▸ Work order
Repeat nothing but the lines below running from the one containing "Each project is" to the one containing "2. _&lt;IN PROGRESS&gt; opengl/setup_". Keep both end lines.
+++ Data section +++
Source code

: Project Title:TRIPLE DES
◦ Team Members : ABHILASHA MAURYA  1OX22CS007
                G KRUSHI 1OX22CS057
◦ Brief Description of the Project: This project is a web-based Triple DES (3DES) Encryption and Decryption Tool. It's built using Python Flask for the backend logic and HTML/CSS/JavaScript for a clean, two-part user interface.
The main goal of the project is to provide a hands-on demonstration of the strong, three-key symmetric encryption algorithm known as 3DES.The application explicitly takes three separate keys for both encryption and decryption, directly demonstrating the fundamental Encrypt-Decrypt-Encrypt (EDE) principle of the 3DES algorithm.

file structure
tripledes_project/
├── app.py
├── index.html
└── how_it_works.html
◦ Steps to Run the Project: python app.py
+++
+++ Data section +++
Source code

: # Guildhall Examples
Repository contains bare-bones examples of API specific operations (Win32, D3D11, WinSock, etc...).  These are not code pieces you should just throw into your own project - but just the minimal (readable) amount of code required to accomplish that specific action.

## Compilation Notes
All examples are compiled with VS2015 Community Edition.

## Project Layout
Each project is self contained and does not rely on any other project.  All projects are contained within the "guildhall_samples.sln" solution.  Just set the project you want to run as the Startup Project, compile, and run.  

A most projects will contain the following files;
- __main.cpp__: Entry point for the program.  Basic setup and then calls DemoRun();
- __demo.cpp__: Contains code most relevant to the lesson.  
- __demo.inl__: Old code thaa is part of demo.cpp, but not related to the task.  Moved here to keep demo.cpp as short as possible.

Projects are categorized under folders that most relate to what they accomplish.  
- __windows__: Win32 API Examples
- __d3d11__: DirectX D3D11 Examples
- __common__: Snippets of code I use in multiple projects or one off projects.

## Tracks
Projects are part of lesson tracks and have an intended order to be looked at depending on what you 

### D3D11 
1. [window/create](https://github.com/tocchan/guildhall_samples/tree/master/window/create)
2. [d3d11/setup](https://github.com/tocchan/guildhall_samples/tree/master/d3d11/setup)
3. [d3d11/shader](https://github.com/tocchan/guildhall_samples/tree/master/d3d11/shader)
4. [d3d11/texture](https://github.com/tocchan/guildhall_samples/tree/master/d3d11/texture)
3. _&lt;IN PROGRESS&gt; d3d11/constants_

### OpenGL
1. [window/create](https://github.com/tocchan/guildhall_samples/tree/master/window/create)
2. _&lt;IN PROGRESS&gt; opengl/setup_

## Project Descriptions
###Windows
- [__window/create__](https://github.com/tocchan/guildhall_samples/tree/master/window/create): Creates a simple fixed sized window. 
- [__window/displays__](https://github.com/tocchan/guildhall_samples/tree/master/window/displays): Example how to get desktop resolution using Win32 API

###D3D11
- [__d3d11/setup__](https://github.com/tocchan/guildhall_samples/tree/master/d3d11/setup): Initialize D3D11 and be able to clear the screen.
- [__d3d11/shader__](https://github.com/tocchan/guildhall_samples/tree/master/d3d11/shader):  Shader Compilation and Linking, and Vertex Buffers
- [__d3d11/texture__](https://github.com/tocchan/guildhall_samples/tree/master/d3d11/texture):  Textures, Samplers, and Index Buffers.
+++
+++ Data section +++
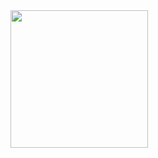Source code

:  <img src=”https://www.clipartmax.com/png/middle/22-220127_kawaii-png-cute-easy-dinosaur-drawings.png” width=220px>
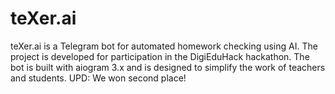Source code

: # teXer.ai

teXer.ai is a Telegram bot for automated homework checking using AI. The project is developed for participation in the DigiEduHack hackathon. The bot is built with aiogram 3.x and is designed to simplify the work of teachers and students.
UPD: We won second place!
+++
▸ The completed task
Each project is self contained and does not rely on any other project.  All projects are contained within the "guildhall_samples.sln" solution.  Just set the project you want to run as the Startup Project, compile, and run.  

A most projects will contain the following files;
- __main.cpp__: Entry point for the program.  Basic setup and then calls DemoRun();
- __demo.cpp__: Contains code most relevant to the lesson.  
- __demo.inl__: Old code thaa is part of demo.cpp, but not related to the task.  Moved here to keep demo.cpp as short as possible.

Projects are categorized under folders that most relate to what they accomplish.  
- __windows__: Win32 API Examples
- __d3d11__: DirectX D3D11 Examples
- __common__: Snippets of code I use in multiple projects or one off projects.

## Tracks
Projects are part of lesson tracks and have an intended order to be looked at depending on what you 

### D3D11 
1. [window/create](https://github.com/tocchan/guildhall_samples/tree/master/window/create)
2. [d3d11/setup](https://github.com/tocchan/guildhall_samples/tree/master/d3d11/setup)
3. [d3d11/shader](https://github.com/tocchan/guildhall_samples/tree/master/d3d11/shader)
4. [d3d11/texture](https://github.com/tocchan/guildhall_samples/tree/master/d3d11/texture)
3. _&lt;IN PROGRESS&gt; d3d11/constants_

### OpenGL
1. [window/create](https://github.com/tocchan/guildhall_samples/tree/master/window/create)
2. _&lt;IN PROGRESS&gt; opengl/setup_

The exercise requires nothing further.